Tina Maristela-Ocampo: Art in a Bag

Close Up

May 13, 2015 | BY Philippine Tatler

Celebrated bag and furniture designer Tina Maristela-Ocampo talks about her collaboration with photographer Jay Yao, design team B + C, and Nutri-Asia.

You usually find them on most dining tables in the Philippines. The sawsawan—vinegar, soy sauce, banana ketchup, lechon sauce—are some of the most popular condiments of Filipinos. No matter where Filipinos go in the world, you can find at least one of these condiments in their kitchen. These simple sauces do bring a feeling of nostalgia for the Philippines, a feeling the project “Memory Stains” celebrates. As its essence statement says: “The project expresses how ubiquitous Filipino condiments seep into the nebulous spaces of memory, inducing emotion, reinforcing nostalgia—recalling the indelible marks of identity.” In a clever and novel collaboration among photographer, design and visual artists, the iconic Filipino condiments become inspiration as well as the central element in art compositions using luxury carry-all bags as unconventional canvas. Philippine Tatler talks to Tina Maristela-Ocampo of Celestina bags about it.

What is the concept behind the project?

The concept is basically to put iconic condiments like Datu Puti vinegar, Silver Swan soy sauce, UFC ketchup, and Mang Tomas lechon sauce into an art form. Normally, you’d put these products in a shopping bag. Since I have a Filipino brand, I took our iconic bag, the bayong, as our avenue to showcase all of these products. I used alligator skin, since my brand, Celestina, is all about alligator bags. Photographer Jay Yao took some images from a plane window, of skyscapes and topographies. The iconic condiments were painted on the prints, and the design team B + C manually manipulated and put all the elements together. It was a collaborative effort. The end product is very Pinoy.

The UFC ketchup inspired bag 

How many kinds of bags are there?

There are four, each bag representing one condiment. The white bag is for vinegar, black for soy sauce, red for ketchup, and the brown for lechon sauce. I also created a little tag for each bag, for people to be able to associate which condiment was used.
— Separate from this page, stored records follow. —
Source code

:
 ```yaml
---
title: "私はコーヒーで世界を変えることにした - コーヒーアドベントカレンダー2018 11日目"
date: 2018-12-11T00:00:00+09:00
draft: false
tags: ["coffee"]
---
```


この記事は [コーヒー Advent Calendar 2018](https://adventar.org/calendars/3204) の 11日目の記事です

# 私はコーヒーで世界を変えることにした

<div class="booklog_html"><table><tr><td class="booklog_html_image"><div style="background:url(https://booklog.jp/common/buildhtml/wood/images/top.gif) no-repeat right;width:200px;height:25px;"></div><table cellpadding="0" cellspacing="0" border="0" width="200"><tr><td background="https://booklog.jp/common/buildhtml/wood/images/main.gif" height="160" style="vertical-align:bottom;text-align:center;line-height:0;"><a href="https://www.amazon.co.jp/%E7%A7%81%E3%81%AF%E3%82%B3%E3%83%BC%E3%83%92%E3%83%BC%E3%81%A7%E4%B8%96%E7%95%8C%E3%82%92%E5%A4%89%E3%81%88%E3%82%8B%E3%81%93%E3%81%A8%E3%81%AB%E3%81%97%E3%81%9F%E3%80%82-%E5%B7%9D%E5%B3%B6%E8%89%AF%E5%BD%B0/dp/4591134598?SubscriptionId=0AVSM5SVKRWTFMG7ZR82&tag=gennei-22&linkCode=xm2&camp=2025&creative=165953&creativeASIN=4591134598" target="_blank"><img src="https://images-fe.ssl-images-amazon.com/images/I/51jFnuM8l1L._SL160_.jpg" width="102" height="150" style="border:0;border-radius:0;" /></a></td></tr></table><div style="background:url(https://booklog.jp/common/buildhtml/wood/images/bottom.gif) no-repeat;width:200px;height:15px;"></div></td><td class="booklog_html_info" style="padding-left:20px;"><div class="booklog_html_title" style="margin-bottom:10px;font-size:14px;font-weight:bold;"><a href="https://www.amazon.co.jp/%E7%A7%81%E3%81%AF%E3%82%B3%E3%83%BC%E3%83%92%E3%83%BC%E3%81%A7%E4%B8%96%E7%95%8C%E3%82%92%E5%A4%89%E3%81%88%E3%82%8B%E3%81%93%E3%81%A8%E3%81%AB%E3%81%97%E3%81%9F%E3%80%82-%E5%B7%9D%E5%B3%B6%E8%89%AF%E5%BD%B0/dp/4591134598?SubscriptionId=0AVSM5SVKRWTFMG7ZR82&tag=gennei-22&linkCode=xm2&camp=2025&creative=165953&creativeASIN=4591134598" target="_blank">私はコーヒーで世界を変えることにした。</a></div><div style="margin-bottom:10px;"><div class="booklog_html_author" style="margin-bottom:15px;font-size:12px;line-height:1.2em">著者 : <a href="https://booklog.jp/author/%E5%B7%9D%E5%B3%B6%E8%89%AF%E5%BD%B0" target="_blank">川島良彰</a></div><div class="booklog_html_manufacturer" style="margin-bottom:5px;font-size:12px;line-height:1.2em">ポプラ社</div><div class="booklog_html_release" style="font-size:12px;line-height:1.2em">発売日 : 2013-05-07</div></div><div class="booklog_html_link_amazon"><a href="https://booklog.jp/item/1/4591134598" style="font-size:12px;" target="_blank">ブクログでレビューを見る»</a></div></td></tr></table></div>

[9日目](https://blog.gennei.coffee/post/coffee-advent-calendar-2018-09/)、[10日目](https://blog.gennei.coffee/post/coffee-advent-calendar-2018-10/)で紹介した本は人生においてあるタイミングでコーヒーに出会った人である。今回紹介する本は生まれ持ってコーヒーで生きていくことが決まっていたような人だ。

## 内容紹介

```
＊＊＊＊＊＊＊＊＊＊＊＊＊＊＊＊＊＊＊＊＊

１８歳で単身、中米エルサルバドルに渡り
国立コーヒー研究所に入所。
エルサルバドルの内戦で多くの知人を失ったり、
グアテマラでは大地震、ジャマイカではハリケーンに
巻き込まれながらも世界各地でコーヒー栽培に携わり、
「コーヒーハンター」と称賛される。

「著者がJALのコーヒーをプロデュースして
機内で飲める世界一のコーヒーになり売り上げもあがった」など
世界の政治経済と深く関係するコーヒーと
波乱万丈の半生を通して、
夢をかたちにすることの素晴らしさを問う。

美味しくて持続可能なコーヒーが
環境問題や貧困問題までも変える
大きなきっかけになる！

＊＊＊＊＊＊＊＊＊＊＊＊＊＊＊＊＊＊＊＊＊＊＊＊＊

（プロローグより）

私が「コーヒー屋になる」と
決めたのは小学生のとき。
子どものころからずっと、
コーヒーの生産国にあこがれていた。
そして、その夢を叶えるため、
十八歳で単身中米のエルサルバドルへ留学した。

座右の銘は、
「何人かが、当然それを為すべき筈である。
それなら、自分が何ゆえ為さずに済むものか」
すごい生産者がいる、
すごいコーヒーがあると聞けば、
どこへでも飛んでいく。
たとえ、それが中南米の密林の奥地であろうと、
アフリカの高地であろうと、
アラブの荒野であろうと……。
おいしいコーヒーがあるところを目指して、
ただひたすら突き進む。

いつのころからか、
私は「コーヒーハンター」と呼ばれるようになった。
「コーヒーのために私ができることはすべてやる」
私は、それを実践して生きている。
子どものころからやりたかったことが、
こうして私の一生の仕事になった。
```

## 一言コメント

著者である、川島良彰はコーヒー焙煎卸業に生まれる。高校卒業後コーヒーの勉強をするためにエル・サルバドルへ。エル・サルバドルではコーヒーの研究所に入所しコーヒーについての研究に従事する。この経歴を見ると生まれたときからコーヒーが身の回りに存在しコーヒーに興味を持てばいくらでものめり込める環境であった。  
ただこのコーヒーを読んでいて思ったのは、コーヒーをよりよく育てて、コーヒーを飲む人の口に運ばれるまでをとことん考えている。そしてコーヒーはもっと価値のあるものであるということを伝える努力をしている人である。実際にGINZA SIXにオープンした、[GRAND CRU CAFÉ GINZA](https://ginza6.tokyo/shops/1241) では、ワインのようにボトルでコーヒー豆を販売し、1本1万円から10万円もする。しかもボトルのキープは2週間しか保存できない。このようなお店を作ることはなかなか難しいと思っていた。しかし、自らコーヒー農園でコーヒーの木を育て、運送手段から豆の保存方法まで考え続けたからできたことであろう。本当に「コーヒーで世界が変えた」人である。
What reaction did you get when you exhibited during the recent Art In The Park fair?

We produced a very limited number of bags and during the fair it was all sold out. I think what they really loved about it was that they were in an environment which was all about art. This is not just a piece of Celestina, it is really a beautiful work of art, so I think they were eager to buy one for themselves.